This is theatre like it was to be expected and foreseen (Het is theaer zoals te verwachten en te voorzien was): this title immediately sounds like a programme. It confirms a genre (this is theatre) based on its tradition (to be expected). Present and past join forces here with a comparison (as), which only serves to underscore the applause. The title resembles a tautology: we herewith confirm that this is theatre, thus this is Theatre!
The title’s tautological structure (it is as it was) is essentially a double negation. This production is not theatre, and certainly not as was foreseen. What could have been expected was fiction, a group of actors playing a role, who borrowed their lines from someone else, and who pretend to think of these lines on the spot.Theatre as a lie, as a farce. As two hours of a fictional break in the maelstrom that is life. Fabre’s production is at odds with the normal genre divisions. It is more work than play, more reality than fiction, more experienced time rather than time represented, more real space rather than a representation of a place. With the highly affirmative title, This is theatre…, Fabre succeeds in creating a universe that shakes theatre to its core, and which manages to skilfully and definitively tear down any potential definitions that might have still been standing, much like an earthquake. This is theatre…presents itself as an eight-hour work day, in which a set of characters repeat a number of actions and thus work up a sweat until they are exhausted and leave the shop floor once again.
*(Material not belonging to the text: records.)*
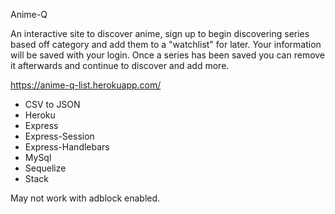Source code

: Anime-Q

An interactive site to discover anime, sign up to begin discovering series based off category and add them to a "watchlist" for later. Your information will be saved with your login. Once a series has been saved you can remove it afterwards and continue to discover and add more.

<!-- Deployed Website on Heroku -->
https://anime-q-list.herokuapp.com/

<!-- Technologies used in app -->
- CSV to JSON
- Heroku
- Express
- Express-Session
- Express-Handlebars
- MySql
- Sequelize
- Stack


<!-- DISCLAIMER!! -->
May not work with adblock enabled.

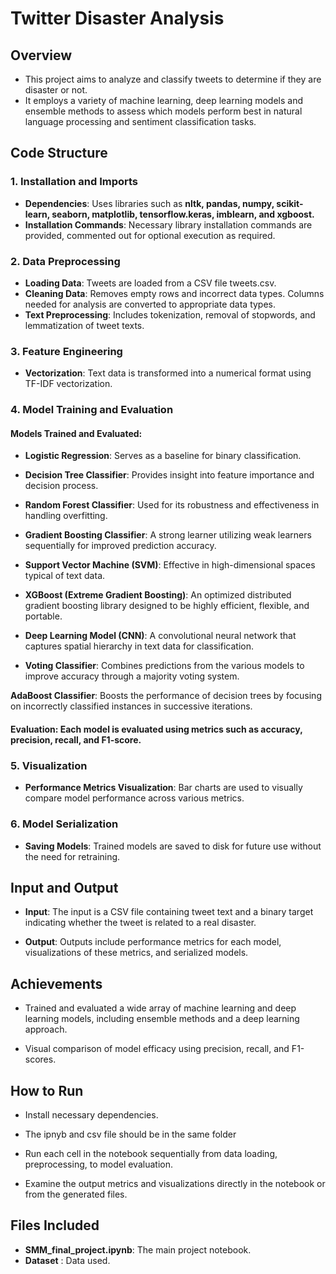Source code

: # Twitter Disaster Analysis
## Overview
- This project aims to analyze and classify tweets to determine if they are disaster or not. 
- It employs a variety of machine learning, deep learning models and ensemble methods to assess which models perform best in natural language processing and sentiment classification tasks.

## Code Structure

### 1. Installation and Imports
- **Dependencies**: Uses libraries such as **nltk, pandas, numpy, scikit-learn, seaborn, matplotlib, tensorflow.keras, imblearn, and xgboost.**
- **Installation Commands**: Necessary library installation commands are provided, commented out for optional execution as required.
### 2. Data Preprocessing
- **Loading Data**: Tweets are loaded from a CSV file tweets.csv.
- **Cleaning Data**: Removes empty rows and incorrect data types. Columns needed for analysis are converted to appropriate data types.
- **Text Preprocessing**: Includes tokenization, removal of stopwords, and lemmatization of tweet texts.
### 3. Feature Engineering
- **Vectorization**: Text data is transformed into a numerical format using TF-IDF vectorization.

### 4. Model Training and Evaluation

#### Models Trained and Evaluated:

- **Logistic Regression**: Serves as a baseline for binary classification.

- **Decision Tree Classifier**: Provides insight into feature importance and decision process.

- **Random Forest Classifier**: Used for its robustness and effectiveness in handling overfitting.

- **Gradient Boosting Classifier**: A strong learner utilizing weak learners sequentially for improved prediction accuracy.

- **Support Vector Machine (SVM)**: Effective in high-dimensional spaces typical of text data.

- **XGBoost (Extreme Gradient Boosting)**: An optimized distributed gradient boosting library designed to be highly efficient, flexible, and portable.

- **Deep Learning Model (CNN)**: A convolutional neural network that captures spatial hierarchy in text data for classification.

- **Voting Classifier**: Combines predictions from the various models to improve accuracy through a majority voting system.

**AdaBoost Classifier**: Boosts the performance of decision trees by focusing on incorrectly classified instances in successive iterations.


#### Evaluation: Each model is evaluated using metrics such as accuracy, precision, recall, and F1-score.

### 5. Visualization
- **Performance Metrics Visualization**: Bar charts are used to visually compare model performance across various metrics.
### 6. Model Serialization
- **Saving Models**: Trained models are saved to disk for future use without the need for retraining.


## Input and Output
- **Input**: The input is a CSV file containing tweet text and a binary target indicating whether the tweet is related to a real disaster.

- **Output**: Outputs include performance metrics for each model, visualizations of these metrics, and serialized models.

## Achievements

- Trained and evaluated a wide array of machine learning and deep learning models, including ensemble methods and a deep learning approach.

- Visual comparison of model efficacy using precision, recall, and F1-scores.

## How to Run
- Install necessary dependencies. 

- The ipnyb and csv file should be in the same folder

- Run each cell in the notebook sequentially from data loading, preprocessing, to model evaluation.

- Examine the output metrics and visualizations directly in the notebook or from the generated files.



## Files Included
- **SMM_final_project.ipynb**: The main project notebook.
- **Dataset** : Data used.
These theatre workers have assembled a number of components during this eight-hour period: they have emptied bags of sands, have licked yoghurt from the floor, tried to see who could dress or undress the fastest, covered themselves in shaving foam and washed it off again, etc. Eighteen actions, which make up a Fabre theatre work day. The visitors, on the other hand, resemble a group of tourists, who eye the events with a certain sense of amazement and disbelief. Should they feel like it, they can take a break at the bar and subsequently return. They are free to make it through the day as they want to, in their own way.
Above all, This is theatre… deconstructs the genre’s core business. It does away with appearances and with what Coleridge aptly named ‘the willing suspension of disbelief’. The labour carried out here is real, the beatings effectively hurt, and the exhaustion is not feigned. The visitors share in the fictional beatings as their endurance is also tested, and they are deprived of any recognizable form of support. They are watching something that has made itself unrecognizable in a radical manner. Something that only refers to itself, as labour is essentially wont to do. When, at the end of the work day, the music of the opening scene is played again, the work day can start over, like any work day.
This is theatre… thus is a self-fulfilling prophecy. It has its own preconceived grammar. Aesthetically, it ties in with assembly and installation. For those capable of reading the references, there are references to visual artists such as Iannis Kounellis and Schnabel, but, above all, several references to Jan Fabre’s own universe, with his use of turtles, shaving foam, candles on swinging chairs, parrots and budgerigars, ingredients which Fabre had previously used in his visual work. And for those who are even better readers, This is Theatreoffers an introduction to what fascinates this author-director: his way of dealing with discipline, with the power of repetition and the repetition of power, with the asphyxiation and the revival of the individual, with the party of death amidst burgeoning life.
With his clear eighties look of super 8 projectors, cassette recorders, meat hooks and black and white suits, Fabre manages to strike a crater in the theatre of that era. With his tautological title, he succeeds in dealing theatre a sledgehammer blow, from which it will never recover. (Luk Van den Dries).

Direction: JAN FABRE

Music: GUY DRIEGHE – D

Costumes: POL ENGELS

Assistance to the director: MIET MARTENS, RENéE COPRAIJ
Hair-styling: SAVAGAN (Brussels, Oost-Duinkerke, BE)

Performers:

MARIA DAFNEROS
PIET DEFRANCQ
MELISSA GUERIN
CARLIJN KOPPELMANS (Fontys Dance Academy, Tilburg, NL)
LISA MAY
GIULIA PERELLI
GILLES POLET
PIETRO QUADRINO
KASPER VANDENBERGHE

Realisation of the costumes: KATARZYNA MIELCZAREK

Technical crew: THOMAS VERMAERCKE, GEERT VAN DER AUWERA

Production manager: TOMAS WENDELEN

Coaching: HANS PETER JANSSENS (singing)

Interns: Giulio Boato (dramaturgy) (University of Bologna, IT), Yorrith Debakker (performer) (Artesis Hogeschool, Antwerp, BE), Zafiria Dimitropoulou (performer) (Karolos Koun Art Theatre School, Athens, GR)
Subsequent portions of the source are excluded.